> PROMPT:
Find the line in the material below that contains "a test page.", then give it again, with all later lines, exactly as shown.

> SOURCE DATA:
___
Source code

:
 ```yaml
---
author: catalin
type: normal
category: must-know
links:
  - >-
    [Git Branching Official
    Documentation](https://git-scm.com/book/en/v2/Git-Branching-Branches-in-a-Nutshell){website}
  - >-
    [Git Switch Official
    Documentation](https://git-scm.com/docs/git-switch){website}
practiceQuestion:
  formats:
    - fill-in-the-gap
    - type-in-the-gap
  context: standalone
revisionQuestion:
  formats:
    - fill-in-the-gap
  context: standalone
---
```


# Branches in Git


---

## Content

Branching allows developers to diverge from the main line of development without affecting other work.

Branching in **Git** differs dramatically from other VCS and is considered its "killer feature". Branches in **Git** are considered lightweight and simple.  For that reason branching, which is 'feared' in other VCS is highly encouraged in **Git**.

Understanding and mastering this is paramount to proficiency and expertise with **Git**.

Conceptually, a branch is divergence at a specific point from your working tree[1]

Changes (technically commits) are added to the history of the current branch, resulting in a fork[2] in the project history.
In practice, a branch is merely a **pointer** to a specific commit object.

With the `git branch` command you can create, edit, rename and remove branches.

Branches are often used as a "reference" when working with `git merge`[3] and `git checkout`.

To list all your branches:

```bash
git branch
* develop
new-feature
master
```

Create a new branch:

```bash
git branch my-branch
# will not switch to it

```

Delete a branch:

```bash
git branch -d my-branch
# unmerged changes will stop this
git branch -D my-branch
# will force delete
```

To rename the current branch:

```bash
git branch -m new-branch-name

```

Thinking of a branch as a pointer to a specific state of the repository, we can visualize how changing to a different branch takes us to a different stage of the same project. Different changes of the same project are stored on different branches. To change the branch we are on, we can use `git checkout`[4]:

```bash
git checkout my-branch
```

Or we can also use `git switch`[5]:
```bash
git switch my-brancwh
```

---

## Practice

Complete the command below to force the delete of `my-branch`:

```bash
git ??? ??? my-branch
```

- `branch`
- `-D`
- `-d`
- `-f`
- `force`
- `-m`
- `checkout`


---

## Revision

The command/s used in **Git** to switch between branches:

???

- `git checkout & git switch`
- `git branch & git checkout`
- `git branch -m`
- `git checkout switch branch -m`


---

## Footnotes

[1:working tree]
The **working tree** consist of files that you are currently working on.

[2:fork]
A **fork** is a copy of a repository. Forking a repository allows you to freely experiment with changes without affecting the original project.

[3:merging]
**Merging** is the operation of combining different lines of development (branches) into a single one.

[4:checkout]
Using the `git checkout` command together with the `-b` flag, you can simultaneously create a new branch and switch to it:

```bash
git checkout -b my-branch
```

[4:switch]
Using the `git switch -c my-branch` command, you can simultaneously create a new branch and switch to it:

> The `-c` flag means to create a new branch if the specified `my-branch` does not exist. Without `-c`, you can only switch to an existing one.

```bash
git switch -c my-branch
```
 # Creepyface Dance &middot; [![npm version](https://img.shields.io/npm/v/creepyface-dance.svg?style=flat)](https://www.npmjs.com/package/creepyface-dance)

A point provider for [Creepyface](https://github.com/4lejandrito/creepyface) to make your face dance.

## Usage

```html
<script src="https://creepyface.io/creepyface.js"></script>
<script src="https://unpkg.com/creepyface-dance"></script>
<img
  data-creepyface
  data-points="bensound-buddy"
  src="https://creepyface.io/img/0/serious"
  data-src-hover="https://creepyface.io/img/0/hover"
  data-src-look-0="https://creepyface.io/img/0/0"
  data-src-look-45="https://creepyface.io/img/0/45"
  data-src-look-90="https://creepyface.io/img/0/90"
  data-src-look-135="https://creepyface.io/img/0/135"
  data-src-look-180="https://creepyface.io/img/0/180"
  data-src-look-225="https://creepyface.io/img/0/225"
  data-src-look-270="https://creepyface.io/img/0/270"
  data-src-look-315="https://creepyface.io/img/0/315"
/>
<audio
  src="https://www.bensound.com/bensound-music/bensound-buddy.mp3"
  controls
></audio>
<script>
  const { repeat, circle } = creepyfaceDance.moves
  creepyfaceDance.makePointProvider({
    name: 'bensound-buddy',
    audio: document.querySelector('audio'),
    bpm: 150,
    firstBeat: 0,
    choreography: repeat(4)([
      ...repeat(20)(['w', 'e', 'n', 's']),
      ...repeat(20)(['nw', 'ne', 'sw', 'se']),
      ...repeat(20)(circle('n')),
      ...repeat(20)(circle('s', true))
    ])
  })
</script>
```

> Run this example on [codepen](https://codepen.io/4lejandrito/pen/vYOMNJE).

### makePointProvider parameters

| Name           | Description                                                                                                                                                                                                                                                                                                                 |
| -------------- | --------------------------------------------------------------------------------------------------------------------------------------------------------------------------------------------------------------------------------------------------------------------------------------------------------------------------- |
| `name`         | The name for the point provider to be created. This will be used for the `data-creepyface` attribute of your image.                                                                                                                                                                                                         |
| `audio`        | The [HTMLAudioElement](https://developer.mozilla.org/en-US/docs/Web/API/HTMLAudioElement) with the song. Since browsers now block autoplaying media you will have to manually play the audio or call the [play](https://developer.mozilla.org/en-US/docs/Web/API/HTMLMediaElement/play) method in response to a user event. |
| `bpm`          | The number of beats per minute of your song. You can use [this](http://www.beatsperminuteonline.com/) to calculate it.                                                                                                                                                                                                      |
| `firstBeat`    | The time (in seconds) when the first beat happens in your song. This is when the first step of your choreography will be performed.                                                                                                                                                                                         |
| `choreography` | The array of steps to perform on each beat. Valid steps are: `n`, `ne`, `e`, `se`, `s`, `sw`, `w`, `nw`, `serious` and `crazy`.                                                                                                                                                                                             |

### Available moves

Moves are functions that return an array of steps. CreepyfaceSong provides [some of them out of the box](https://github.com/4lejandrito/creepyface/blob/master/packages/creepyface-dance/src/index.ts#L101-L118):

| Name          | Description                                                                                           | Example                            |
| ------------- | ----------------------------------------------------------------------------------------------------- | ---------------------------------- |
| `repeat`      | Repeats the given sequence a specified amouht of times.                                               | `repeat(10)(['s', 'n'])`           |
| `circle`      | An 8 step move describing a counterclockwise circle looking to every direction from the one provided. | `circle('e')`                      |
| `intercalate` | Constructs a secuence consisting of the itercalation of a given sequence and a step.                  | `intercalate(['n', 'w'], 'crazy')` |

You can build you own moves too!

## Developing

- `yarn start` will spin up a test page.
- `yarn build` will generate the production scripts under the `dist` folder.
___
> FINAL ANSWER:
- `yarn start` will spin up a test page.
- `yarn build` will generate the production scripts under the `dist` folder.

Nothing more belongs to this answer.